A Review of Legal Instruments and Codes on Medical Experimentation with Children

“A Review of Legal Instruments and Codes on Medical Experimentation with Children” (1994) 3 Cambridge Quarterly of Health Care Ethics 560-73.

Full Version (PDF)
Many governments and professional organizations have developed legal or administrative instruments that treat pediatric research differently from research with adult subjects.  This paper reviews an extensive array of legal instruments and codes to determine how they deal with four specific issues: 1) when it is permissible to conduct pediatric research, 2) who decides whether a particular child can be a research subject, 3) what kinds of research can be conducted, and 4) the composition of committees that evaluate research protocols from an ethical standpoint. There seems to be a general consensus that pediatric research is permissible but should only be conducted when research on adults cannot yield the same information.
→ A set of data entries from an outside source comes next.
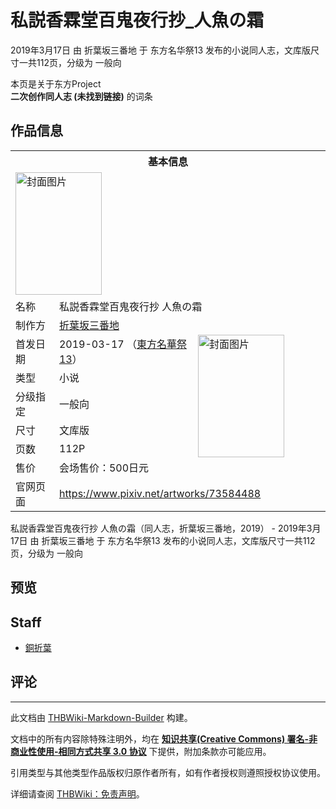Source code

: # 私説香霖堂百鬼夜行抄_人魚の霜

<!-- source html: G:\repos\THBWiki-Markdown-Builder\THBWikiMarkdown\Temp\main\4\47\ns0%3A%E7%A7%81%E8%AA%AC%E9%A6%99%E9%9C%96%E5%A0%82%E7%99%BE%E9%AC%BC%E5%A4%9C%E8%A1%8C%E6%8A%84_%E4%BA%BA%E9%AD%9A%E3%81%AE%E9%9C%9C.html -->

2019年3月17日 由 折葉坂三番地 于 东方名华祭13 发布的小说同人志，文库版尺寸一共112页，分级为 一般向

本页是关于东方Project  
 **二次创作同人志 (未找到链接)** 的词条

## 作品信息

<table><tbody><tr><th colspan="3">基本信息</th></tr><tr><td class="cover-artwork-mobile" colspan="2"><a href="./文件-私説香霖堂百鬼夜行抄_人魚の霜封面.png.md" class="image" title="封面图片"><img alt="封面图片" src="https://upload.thwiki.cc/thumb/7/7b/%E7%A7%81%E8%AA%AC%E9%A6%99%E9%9C%96%E5%A0%82%E7%99%BE%E9%AC%BC%E5%A4%9C%E8%A1%8C%E6%8A%84_%E4%BA%BA%E9%AD%9A%E3%81%AE%E9%9C%9C%E5%B0%81%E9%9D%A2.png/138px-%E7%A7%81%E8%AA%AC%E9%A6%99%E9%9C%96%E5%A0%82%E7%99%BE%E9%AC%BC%E5%A4%9C%E8%A1%8C%E6%8A%84_%E4%BA%BA%E9%AD%9A%E3%81%AE%E9%9C%9C%E5%B0%81%E9%9D%A2.png" decoding="async" loading="lazy" width="138" height="196" srcset="https://upload.thwiki.cc/thumb/7/7b/%E7%A7%81%E8%AA%AC%E9%A6%99%E9%9C%96%E5%A0%82%E7%99%BE%E9%AC%BC%E5%A4%9C%E8%A1%8C%E6%8A%84_%E4%BA%BA%E9%AD%9A%E3%81%AE%E9%9C%9C%E5%B0%81%E9%9D%A2.png/208px-%E7%A7%81%E8%AA%AC%E9%A6%99%E9%9C%96%E5%A0%82%E7%99%BE%E9%AC%BC%E5%A4%9C%E8%A1%8C%E6%8A%84_%E4%BA%BA%E9%AD%9A%E3%81%AE%E9%9C%9C%E5%B0%81%E9%9D%A2.png 1.5x, https://upload.thwiki.cc/thumb/7/7b/%E7%A7%81%E8%AA%AC%E9%A6%99%E9%9C%96%E5%A0%82%E7%99%BE%E9%AC%BC%E5%A4%9C%E8%A1%8C%E6%8A%84_%E4%BA%BA%E9%AD%9A%E3%81%AE%E9%9C%9C%E5%B0%81%E9%9D%A2.png/277px-%E7%A7%81%E8%AA%AC%E9%A6%99%E9%9C%96%E5%A0%82%E7%99%BE%E9%AC%BC%E5%A4%9C%E8%A1%8C%E6%8A%84_%E4%BA%BA%E9%AD%9A%E3%81%AE%E9%9C%9C%E5%B0%81%E9%9D%A2.png 2x" data-file-width="580" data-file-height="820"></a></td>
</tr><tr><td class="label">名称</td><td colspan="2"> 私説香霖堂百鬼夜行抄 人魚の霜 </td></tr><tr><td class="label">制作方</td><td><a href="./折葉坂三番地.md" title="折葉坂三番地">折葉坂三番地</a></td><td class="cover-artwork" rowspan="7" style="min-width:196px;"><a href="./文件-私説香霖堂百鬼夜行抄_人魚の霜封面.png.md" class="image" title="封面图片"><img alt="封面图片" src="https://upload.thwiki.cc/thumb/7/7b/%E7%A7%81%E8%AA%AC%E9%A6%99%E9%9C%96%E5%A0%82%E7%99%BE%E9%AC%BC%E5%A4%9C%E8%A1%8C%E6%8A%84_%E4%BA%BA%E9%AD%9A%E3%81%AE%E9%9C%9C%E5%B0%81%E9%9D%A2.png/138px-%E7%A7%81%E8%AA%AC%E9%A6%99%E9%9C%96%E5%A0%82%E7%99%BE%E9%AC%BC%E5%A4%9C%E8%A1%8C%E6%8A%84_%E4%BA%BA%E9%AD%9A%E3%81%AE%E9%9C%9C%E5%B0%81%E9%9D%A2.png" decoding="async" loading="lazy" width="138" height="196" srcset="https://upload.thwiki.cc/thumb/7/7b/%E7%A7%81%E8%AA%AC%E9%A6%99%E9%9C%96%E5%A0%82%E7%99%BE%E9%AC%BC%E5%A4%9C%E8%A1%8C%E6%8A%84_%E4%BA%BA%E9%AD%9A%E3%81%AE%E9%9C%9C%E5%B0%81%E9%9D%A2.png/208px-%E7%A7%81%E8%AA%AC%E9%A6%99%E9%9C%96%E5%A0%82%E7%99%BE%E9%AC%BC%E5%A4%9C%E8%A1%8C%E6%8A%84_%E4%BA%BA%E9%AD%9A%E3%81%AE%E9%9C%9C%E5%B0%81%E9%9D%A2.png 1.5x, https://upload.thwiki.cc/thumb/7/7b/%E7%A7%81%E8%AA%AC%E9%A6%99%E9%9C%96%E5%A0%82%E7%99%BE%E9%AC%BC%E5%A4%9C%E8%A1%8C%E6%8A%84_%E4%BA%BA%E9%AD%9A%E3%81%AE%E9%9C%9C%E5%B0%81%E9%9D%A2.png/277px-%E7%A7%81%E8%AA%AC%E9%A6%99%E9%9C%96%E5%A0%82%E7%99%BE%E9%AC%BC%E5%A4%9C%E8%A1%8C%E6%8A%84_%E4%BA%BA%E9%AD%9A%E3%81%AE%E9%9C%9C%E5%B0%81%E9%9D%A2.png 2x" data-file-width="580" data-file-height="820"></a></td>
</tr><tr><td class="label">首发日期</td><td>2019-03-17&#160;（<a href="/展会作品列表?e=%E4%B8%9C%E6%96%B9%E5%90%8D%E5%8D%8E%E7%A5%AD%2313">東方名華祭13</a>）</td></tr><tr><td class="label">类型</td><td>小说</td></tr><tr><td class="label">分级指定</td><td>一般向</td></tr><tr><td class="label">尺寸</td><td>文库版</td></tr><tr><td class="label">页数</td><td>112P</td></tr><tr><td class="label">售价</td><td>会场售价：500日元</td></tr>
<tr><td class="label">官网页面</td><td colspan="2"><a rel="nofollow" class="external free" href="https://www.pixiv.net/artworks/73584488">https://www.pixiv.net/artworks/73584488</a></td></tr></tbody></table>

私説香霖堂百鬼夜行抄 人魚の霜（同人志，折葉坂三番地，2019） - 2019年3月17日 由 折葉坂三番地 于 东方名华祭13 发布的小说同人志，文库版尺寸一共112页，分级为 一般向

## 预览

## Staff
- [銅折葉](./銅折葉.md)


## 评论




---

此文档由 [THBWiki-Markdown-Builder](https://github.com/Delsin-Yu/THBWiki-Markdown-Builder) 构建。

文档中的所有内容除特殊注明外，均在 [**知识共享(Creative Commons) 署名-非商业性使用-相同方式共享 3.0 协议**](https://creativecommons.org/licenses/by-sa/3.0/deed.zh-hans) 下提供，附加条款亦可能应用。

引用类型与其他类型作品版权归原作者所有，如有作者授权则遵照授权协议使用。

详细请查阅 [THBWiki：免责声明](https://thbwiki.cc/THBWiki:%E5%85%8D%E8%B4%A3%E5%A3%B0%E6%98%8E)。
Documents differ to a great extent on how they approach children’s involvement in the decision to participate in research; some adopt a highly protectionist stance, relying solely on parental consent, while others adopt the dual requirement of parental permission and children’s consent.  herapeutic procedures are subject to a favorable risk-benefit analysis, although some documents look additionally at the magnitude of the risk or benefit; nontherapeutic research is permitted, subject to a limitation on the magnitude of the risk faced. Codes give scant attention to the composition of research ethnics committees that review proposals for pediatric research.